Transaction Terminal/Aggregated Execution

  • Verso: An institutional-grade prediction market trading terminal supported by YC Fall 2024, offering a Bloomberg-style interface, real-time tracking of 15,000+ contracts from Polymarket and Kalshi, in-depth data analysis, and AI-powered news intelligence, targeting professional and institutional traders.

  • Matchr: A cross-platform prediction market aggregation and execution tool covering 1,500+ markets. It achieves optimal price matching through intelligent routing and plans automated profit strategies based on high-probability events, cross-market arbitrage, and event-driven strategies, focusing on execution and capital efficiency.

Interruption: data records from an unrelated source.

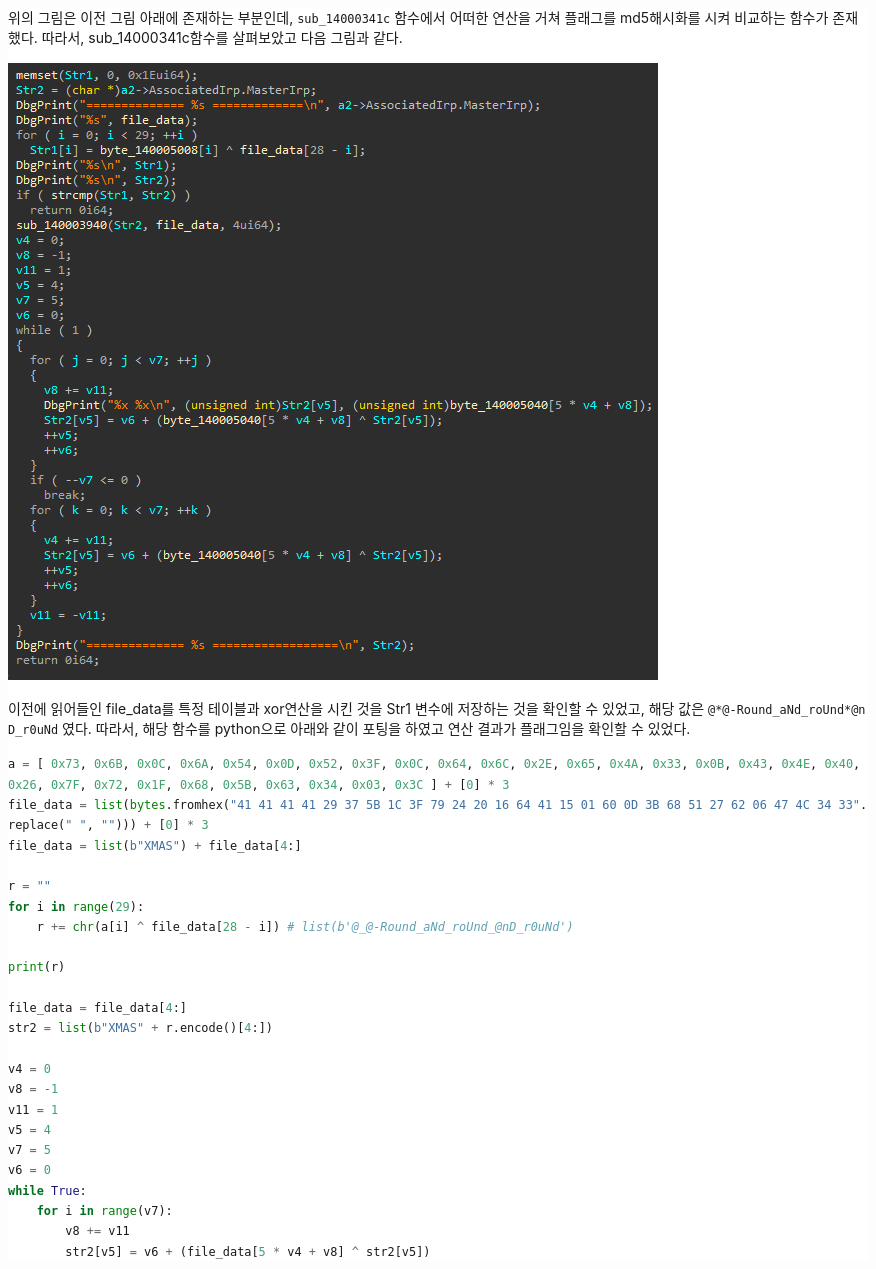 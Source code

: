 위의 그림은 이전 그림 아래에 존재하는 부분인데, `sub_14000341c` 함수에서 어떠한 연산을 거쳐 플래그를 md5해시화를 시켜 비교하는 함수가 존재했다. 따라서, sub_14000341c함수를 살펴보았고 다음 그림과 같다.

![/assets/2021-01-01/202101_XMAS10.png](/assets/2021-01-01/202101_XMAS10.png)

이전에 읽어들인 file_data를 특정 테이블과 xor연산을 시킨 것을 Str1 변수에 저장하는 것을 확인할 수 있었고, 해당 값은 `@*@-Round_aNd_roUnd*@nD_r0uNd` 였다. 따라서, 해당 함수를 python으로 아래와 같이 포팅을 하였고 연산 결과가 플래그임을 확인할 수 있었다.

```python
a = [ 0x73, 0x6B, 0x0C, 0x6A, 0x54, 0x0D, 0x52, 0x3F, 0x0C, 0x64, 0x6C, 0x2E, 0x65, 0x4A, 0x33, 0x0B, 0x43, 0x4E, 0x40, 0x26, 0x7F, 0x72, 0x1F, 0x68, 0x5B, 0x63, 0x34, 0x03, 0x3C ] + [0] * 3
file_data = list(bytes.fromhex("41 41 41 41 29 37 5B 1C 3F 79 24 20 16 64 41 15 01 60 0D 3B 68 51 27 62 06 47 4C 34 33".replace(" ", ""))) + [0] * 3
file_data = list(b"XMAS") + file_data[4:]

r = ""
for i in range(29):
    r += chr(a[i] ^ file_data[28 - i]) # list(b'@_@-Round_aNd_roUnd_@nD_r0uNd')

print(r)

file_data = file_data[4:]
str2 = list(b"XMAS" + r.encode()[4:])

v4 = 0
v8 = -1
v11 = 1
v5 = 4
v7 = 5
v6 = 0
while True:
    for i in range(v7):
        v8 += v11
        str2[v5] = v6 + (file_data[5 * v4 + v8] ^ str2[v5])
```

  • TradeFox: A professional prediction market aggregator and Prime Brokerage platform powered by Alliance DAO and CMT Digital, offering advanced order execution (limit orders, stop-loss and take-profit orders, TWAP), self-managed trading, and multi-platform smart routing. Targeting institutional traders, it plans to expand to platforms such as Kalshi, Limitless, and SxBet.

6. Summary and Outlook

Currently, prediction market agents are in the early exploratory stage of development.

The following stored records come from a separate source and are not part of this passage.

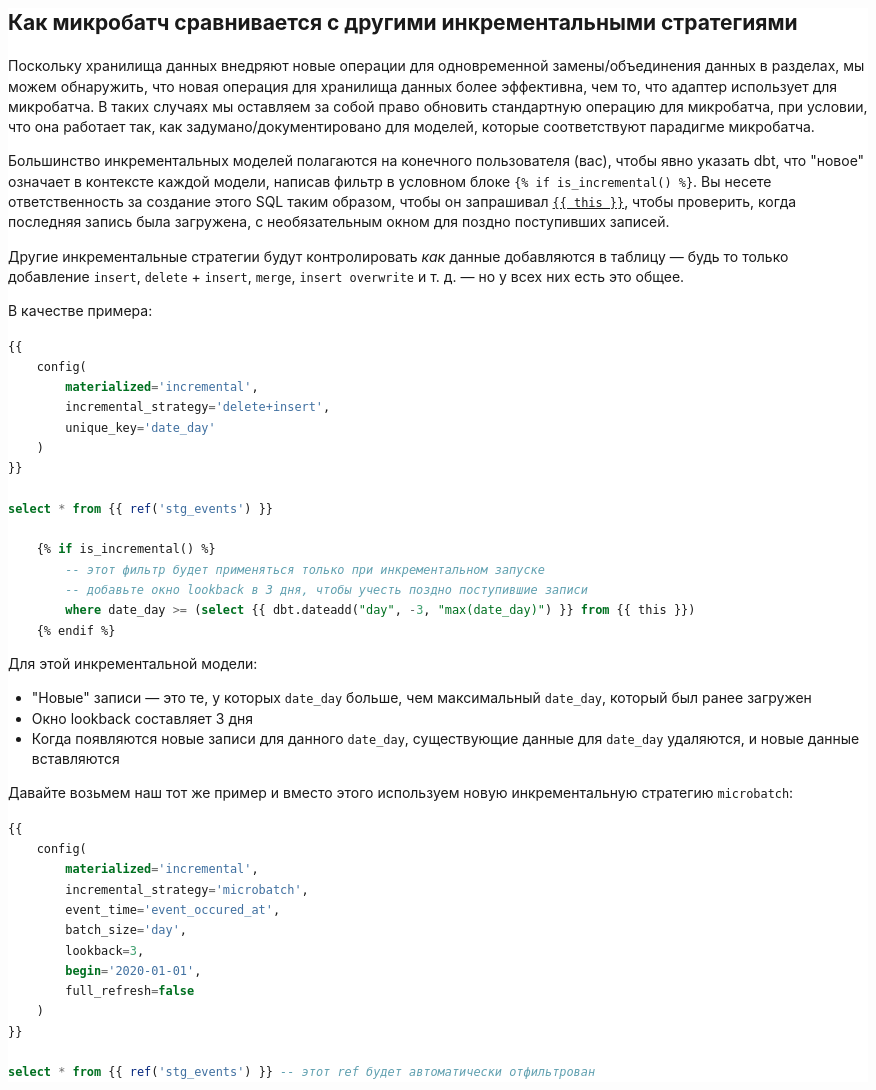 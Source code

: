 ## Как микробатч сравнивается с другими инкрементальными стратегиями

Поскольку хранилища данных внедряют новые операции для одновременной замены/объединения данных в разделах, мы можем обнаружить, что новая операция для хранилища данных более эффективна, чем то, что адаптер использует для микробатча. В таких случаях мы оставляем за собой право обновить стандартную операцию для микробатча, при условии, что она работает так, как задумано/документировано для моделей, которые соответствуют парадигме микробатча.

Большинство инкрементальных моделей полагаются на конечного пользователя (вас), чтобы явно указать dbt, что "новое" означает в контексте каждой модели, написав фильтр в условном блоке `{% if is_incremental() %}`. Вы несете ответственность за создание этого SQL таким образом, чтобы он запрашивал [`{{ this }}`](/reference/dbt-jinja-functions/this), чтобы проверить, когда последняя запись была загружена, с необязательным окном для поздно поступивших записей.

Другие инкрементальные стратегии будут контролировать _как_ данные добавляются в таблицу — будь то только добавление `insert`, `delete` + `insert`, `merge`, `insert overwrite` и т. д. — но у всех них есть это общее.

В качестве примера:

```sql
{{
    config(
        materialized='incremental',
        incremental_strategy='delete+insert',
        unique_key='date_day'
    )
}}

select * from {{ ref('stg_events') }}

    {% if is_incremental() %}
        -- этот фильтр будет применяться только при инкрементальном запуске
        -- добавьте окно lookback в 3 дня, чтобы учесть поздно поступившие записи
        where date_day >= (select {{ dbt.dateadd("day", -3, "max(date_day)") }} from {{ this }})  
    {% endif %}

```

Для этой инкрементальной модели:

- "Новые" записи — это те, у которых `date_day` больше, чем максимальный `date_day`, который был ранее загружен
- Окно lookback составляет 3 дня
- Когда появляются новые записи для данного `date_day`, существующие данные для `date_day` удаляются, и новые данные вставляются

Давайте возьмем наш тот же пример и вместо этого используем новую инкрементальную стратегию `microbatch`:

<File name="models/staging/stg_events.sql">

```sql
{{
    config(
        materialized='incremental',
        incremental_strategy='microbatch',
        event_time='event_occured_at',
        batch_size='day',
        lookback=3,
        begin='2020-01-01',
        full_refresh=false
    )
}}

select * from {{ ref('stg_events') }} -- этот ref будет автоматически отфильтрован
```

  1. Market Foundation and Essential Evolution: Polymarket and Kalshi have formed a duopoly structure, providing ample liquidity and a solid foundation for building intelligent agents around them. The core difference between prediction markets and gambling lies in positive externalities. By aggregating dispersed information through real transactions, public pricing of real-world events is achieved, gradually evolving into a "global truth layer."

  2. Core Positioning: Predictive market agents should be positioned as executable probabilistic asset management tools. Their core task is to transform news, rule texts, and on-chain data into verifiable pricing biases, and to execute strategies with greater discipline, lower costs, and cross-market capabilities. The ideal architecture can be abstracted into four layers: information, analysis, strategy, and execution. However, its actual tradability highly depends on the clarity of settlement, the quality of liquidity, and the degree of information structuring.

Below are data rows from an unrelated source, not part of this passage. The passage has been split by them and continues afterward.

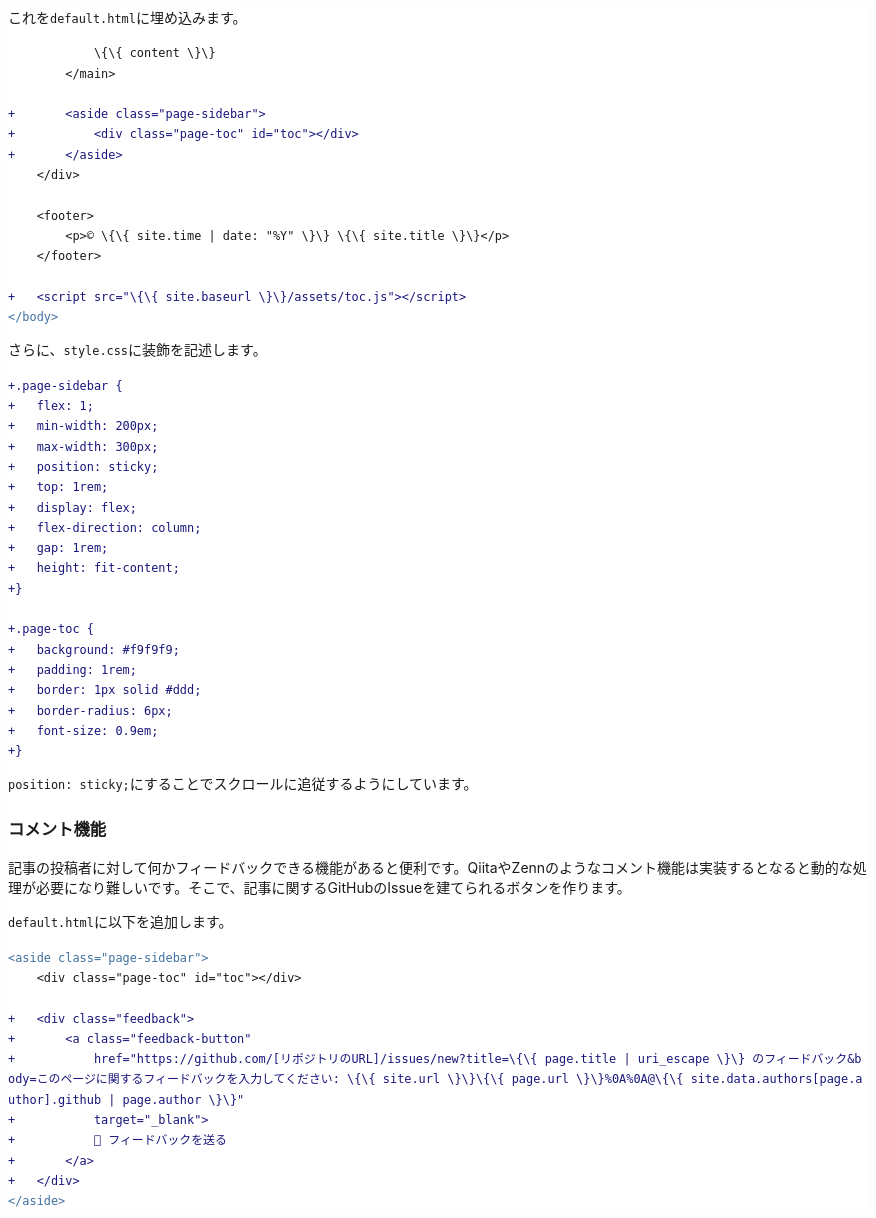 これを`default.html`に埋め込みます。

```diff
			\{\{ content \}\}
		</main>

+		<aside class="page-sidebar">
+			<div class="page-toc" id="toc"></div>
+		</aside>
	</div>

	<footer>
		<p>©︎ \{\{ site.time | date: "%Y" \}\} \{\{ site.title \}\}</p>
	</footer>
	
+	<script src="\{\{ site.baseurl \}\}/assets/toc.js"></script>
</body>
```

さらに、`style.css`に装飾を記述します。

```diff
+.page-sidebar {
+	flex: 1;
+	min-width: 200px;
+	max-width: 300px;
+	position: sticky;
+	top: 1rem;
+	display: flex;
+	flex-direction: column;
+	gap: 1rem;
+	height: fit-content;
+}

+.page-toc {
+	background: #f9f9f9;
+	padding: 1rem;
+	border: 1px solid #ddd;
+	border-radius: 6px;
+	font-size: 0.9em;
+}
```

`position: sticky;`にすることでスクロールに追従するようにしています。

### コメント機能
記事の投稿者に対して何かフィードバックできる機能があると便利です。QiitaやZennのようなコメント機能は実装するとなると動的な処理が必要になり難しいです。そこで、記事に関するGitHubのIssueを建てられるボタンを作ります。

`default.html`に以下を追加します。

```diff
<aside class="page-sidebar">
	<div class="page-toc" id="toc"></div>

+	<div class="feedback">
+		<a class="feedback-button" 
+			href="https://github.com/[リポジトリのURL]/issues/new?title=\{\{ page.title | uri_escape \}\} のフィードバック&body=このページに関するフィードバックを入力してください: \{\{ site.url \}\}\{\{ page.url \}\}%0A%0A@\{\{ site.data.authors[page.author].github | page.author \}\}"
+			target="_blank">
+			📝 フィードバックを送る
+		</a>
+	</div>
</aside>
```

  3. Strategy Selection and Risk Control Logic: From a strategy perspective, deterministic arbitrage (including settlement arbitrage, probability conservation arbitrage, and cross-platform spread trading) is best suited for automated execution by intelligent agents, while directional speculation can only serve as a supplement. In position management, feasibility and fault tolerance should be prioritized; a tiered approach combined with a fixed position cap is most suitable.

  4. Business Model and Prospects: Commercialization is mainly divided into three layers: the infrastructure layer generates stable B2B revenue through data-driven infrastructure; the strategy layer monetizes through third-party strategy calls or revenue sharing; and the Agent/Vault layer participates in live trading under transparent on-chain risk control constraints and collects management and performance fees. Corresponding forms include entertainment-oriented entry points, strategy subscriptions/signals (currently the most feasible), and high-barrier Vault hosting. The "infrastructure + strategy ecosystem + performance participation" model represents a more sustainable path.

Despite the emergence of diverse attempts in the prediction market agent ecosystem, ranging from underlying frameworks to upper-level tools, there are currently no mature, replicable, standardized products in key dimensions such as strategy generation, execution efficiency, risk control, and business closed loop. We look forward to the iteration and evolution of prediction market agents in the future.